If you’re still not convinced that using an OLS regression is necessary, I would absolutely agree. In the previous example, we could have run a t-test to look at the differences between post and pre-treatment budgets as our primary metric.

Let’s make things even more complicated then! Our other assumption was that the treatment would have the same effect on all advertisers, which is very rarely the case in practice. Let’s replicate this behavior in our demo by varying the treatment effect for the category that the advertiser is a part of. For example, let’s say that restaurant, plumber, electrician categories make up 25%, 25%, and 50% of all Yelp advertisers. Although not true in practice, let’s also assume that the category of advertiser and their advertising budget are independent of one another.

Let’s now run the same OLS and add category as a feature since we know that the treatment effect is dependent on what category the business is a part of.

As before, our reference group for category_type is the electrician value so we do not see an indicator feature for that specific category of advertiser.

Unfortunately, the results aren’t exactly what we would have expected. For example, if a business owner is an electrician, our model would be predicting that the treatment would increase their advertising budget by ~$0.75, whereas, in reality, it should have decreased budget by $0.50. This $0.75 represents the average treatment effect on advertising budget since over all advertisers, 50% (electricians) will see a budget decrease of $0.50, 25% (plumbing) will see a budget increase of $4, and 25% (restaurants) will see no treatment (-$0.50*50% + $4*25% + $0*25% = $0.75). Sometimes this is actually all you need, especially in the case that you just want to understand what will happen if Yelp decides to treat a randomly selected advertiser.

Say we want to dive deeper and understand the treatment effect for each category. The problem with our current OLS model is that we are unable to capture the interaction effect between categories and what the conditional treatment effect will be. To remedy this, let’s leverage interaction variables in our OLS by multiplying the treatment label with each categorical feature in the following manner:

Now we can see the OLS regression has two additional interaction features.
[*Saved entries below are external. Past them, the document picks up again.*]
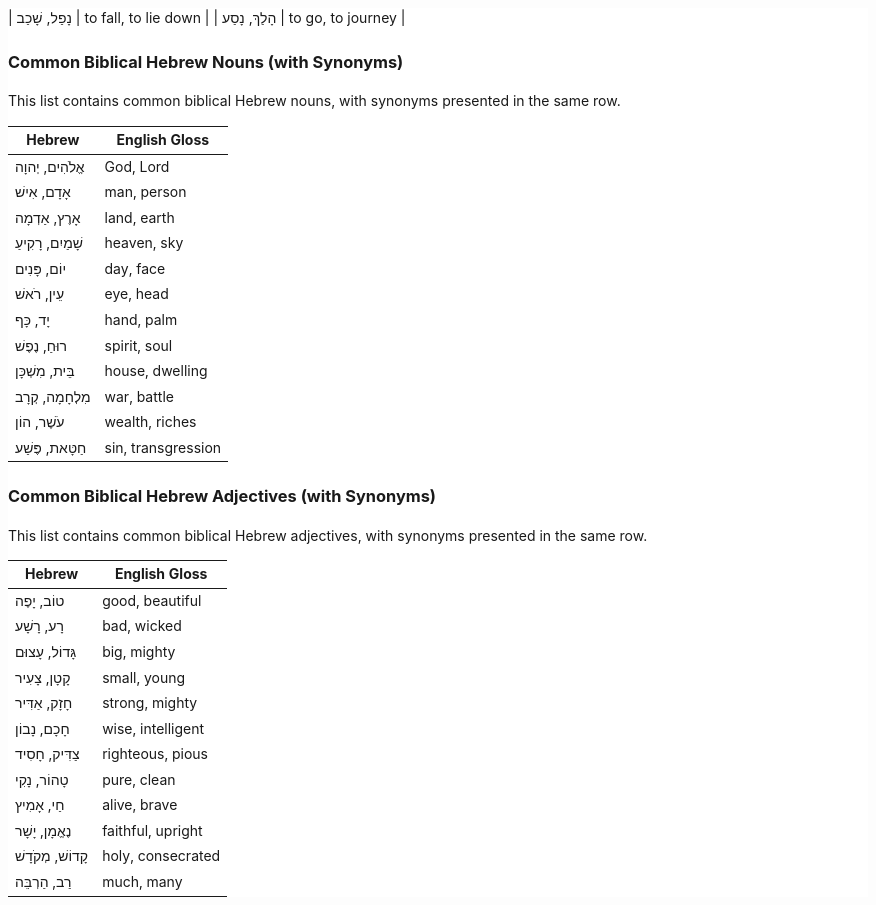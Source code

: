 | נָפַל, שָׁכַב | to fall, to lie down |
| הָלַךְ, נָסַע | to go, to journey |

### Common Biblical Hebrew Nouns (with Synonyms)

This list contains common biblical Hebrew nouns, with synonyms presented in the same row.

| Hebrew | English Gloss |
| ------ | ------------- |
| אֱלֹהִים, יְהוָה | God, Lord |
| אָדָם, אִישׁ | man, person |
| אָרֶץ, אַדְמָה | land, earth |
| שָׁמַיִם, רָקִיעַ | heaven, sky |
| יוֹם, פָּנִים | day, face |
| עֵין, רֹאשׁ | eye, head |
| יָד, כָּף | hand, palm |
| רוּחַ, נֶפֶשׁ | spirit, soul |
| בֵּית, מִשְׁכָּן | house, dwelling |
| מִלְחָמָה, קְרָב | war, battle |
| עֹשֶׁר, הוֹן | wealth, riches |
| חַטָּאת, פֶּשַׁע | sin, transgression |

### Common Biblical Hebrew Adjectives (with Synonyms)

This list contains common biblical Hebrew adjectives, with synonyms presented in the same row.

| Hebrew | English Gloss |
| ------ | ------------- |
| טוֹב, יָפֶה | good, beautiful |
| רָע, רָשָׁע | bad, wicked |
| גָּדוֹל, עָצוּם | big, mighty |
| קָטָן, צָעִיר | small, young |
| חָזָק, אַדִּיר | strong, mighty |
| חָכָם, נָבוֹן | wise, intelligent |
| צַדִּיק, חָסִיד | righteous, pious |
| טָהוֹר, נָקִי | pure, clean |
| חַי, אָמִיץ | alive, brave |
| נֶאֱמָן, יָשָׁר | faithful, upright |
| קָדוֹשׁ, מְקֹדָשׁ | holy, consecrated |
| רַב, הַרְבֵּה | much, many |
For example, cohort[T.TREATMENT]:category_type[T.plumber] will be 1 if an advertiser is a plumber and in the treatment group and 0 otherwise. Essentially, this feature, combined with our treatment indicator feature, will give us the average treatment effect on advertising budget for plumbers. It is also worth noting that category_type features alone are not statistically significant, which makes sense since category alone should not affect a business’s advertising budget in our example.
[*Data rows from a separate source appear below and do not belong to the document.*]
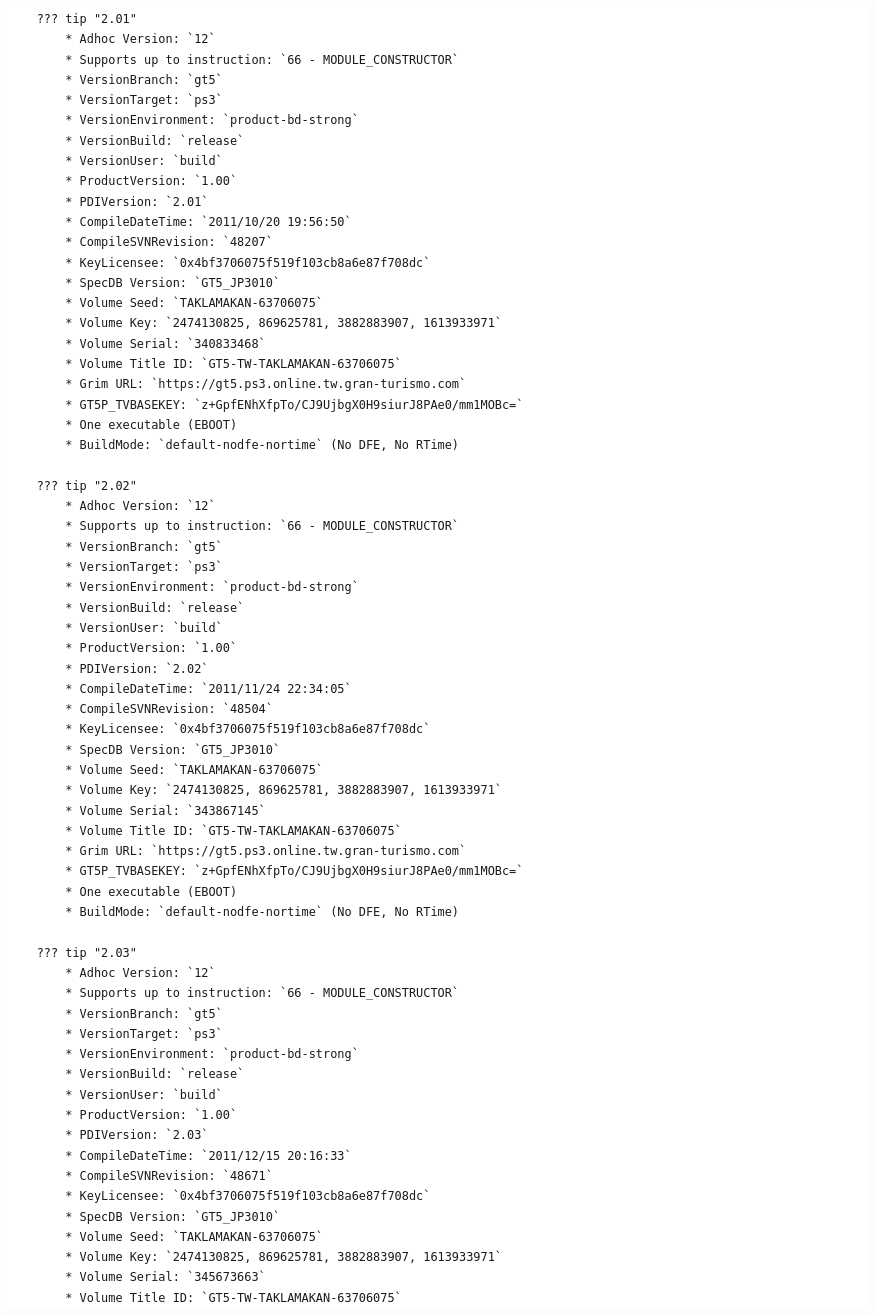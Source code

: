         ??? tip "2.01"
            * Adhoc Version: `12`
            * Supports up to instruction: `66 - MODULE_CONSTRUCTOR`
            * VersionBranch: `gt5`
            * VersionTarget: `ps3`
            * VersionEnvironment: `product-bd-strong`
            * VersionBuild: `release`
            * VersionUser: `build`
            * ProductVersion: `1.00`
            * PDIVersion: `2.01`
            * CompileDateTime: `2011/10/20 19:56:50`
            * CompileSVNRevision: `48207`
            * KeyLicensee: `0x4bf3706075f519f103cb8a6e87f708dc`
            * SpecDB Version: `GT5_JP3010`
            * Volume Seed: `TAKLAMAKAN-63706075`
            * Volume Key: `2474130825, 869625781, 3882883907, 1613933971`
            * Volume Serial: `340833468`
            * Volume Title ID: `GT5-TW-TAKLAMAKAN-63706075`
            * Grim URL: `https://gt5.ps3.online.tw.gran-turismo.com`
            * GT5P_TVBASEKEY: `z+GpfENhXfpTo/CJ9UjbgX0H9siurJ8PAe0/mm1MOBc=`
            * One executable (EBOOT)
            * BuildMode: `default-nodfe-nortime` (No DFE, No RTime)

        ??? tip "2.02"
            * Adhoc Version: `12`
            * Supports up to instruction: `66 - MODULE_CONSTRUCTOR`
            * VersionBranch: `gt5`
            * VersionTarget: `ps3`
            * VersionEnvironment: `product-bd-strong`
            * VersionBuild: `release`
            * VersionUser: `build`
            * ProductVersion: `1.00`
            * PDIVersion: `2.02`
            * CompileDateTime: `2011/11/24 22:34:05`
            * CompileSVNRevision: `48504`
            * KeyLicensee: `0x4bf3706075f519f103cb8a6e87f708dc`
            * SpecDB Version: `GT5_JP3010`
            * Volume Seed: `TAKLAMAKAN-63706075`
            * Volume Key: `2474130825, 869625781, 3882883907, 1613933971`
            * Volume Serial: `343867145`
            * Volume Title ID: `GT5-TW-TAKLAMAKAN-63706075`
            * Grim URL: `https://gt5.ps3.online.tw.gran-turismo.com`
            * GT5P_TVBASEKEY: `z+GpfENhXfpTo/CJ9UjbgX0H9siurJ8PAe0/mm1MOBc=`
            * One executable (EBOOT)
            * BuildMode: `default-nodfe-nortime` (No DFE, No RTime)

        ??? tip "2.03"
            * Adhoc Version: `12`
            * Supports up to instruction: `66 - MODULE_CONSTRUCTOR`
            * VersionBranch: `gt5`
            * VersionTarget: `ps3`
            * VersionEnvironment: `product-bd-strong`
            * VersionBuild: `release`
            * VersionUser: `build`
            * ProductVersion: `1.00`
            * PDIVersion: `2.03`
            * CompileDateTime: `2011/12/15 20:16:33`
            * CompileSVNRevision: `48671`
            * KeyLicensee: `0x4bf3706075f519f103cb8a6e87f708dc`
            * SpecDB Version: `GT5_JP3010`
            * Volume Seed: `TAKLAMAKAN-63706075`
            * Volume Key: `2474130825, 869625781, 3882883907, 1613933971`
            * Volume Serial: `345673663`
            * Volume Title ID: `GT5-TW-TAKLAMAKAN-63706075`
This is something that is both more interpretable and consistent with the data we generated in our demonstration. For each category of advertiser, we can see that:

  1. electrician: There is no interaction term because this is our reference group for category_type. Thus, the treatment effect is simply the coefficient of the treatment label, -0.4450. Thus, the advertising budget is roughly $0.50 less, as expected.
  2. plumber: The coefficient of the interaction term is 4.4844, so if we subtract the coefficient of the treatment label, the advertising budget is roughly $4 more, also as expected.
  3. restaurant: The coefficient of the interaction term is 0.5002, so if we subtract the coefficient of the treatment label, the advertising budget is neutral, also as expected.
  4. Also, note that the coefficients for all the features mentioned in this section are statistically significant.

Thus, we have been able to show that using an OLS for variance reduction can significantly help with two parts of experiment analysis: decreasing the amount of time we need to run the experiment as well as giving insight into the varying effects that the proposed treatment will have on different populations in the experiment.

Requirements for OLS

Now that we have gone through a demonstration of how an OLS regression may help with experiment analysis, let’s talk about some of the caveats of performing this type of analysis.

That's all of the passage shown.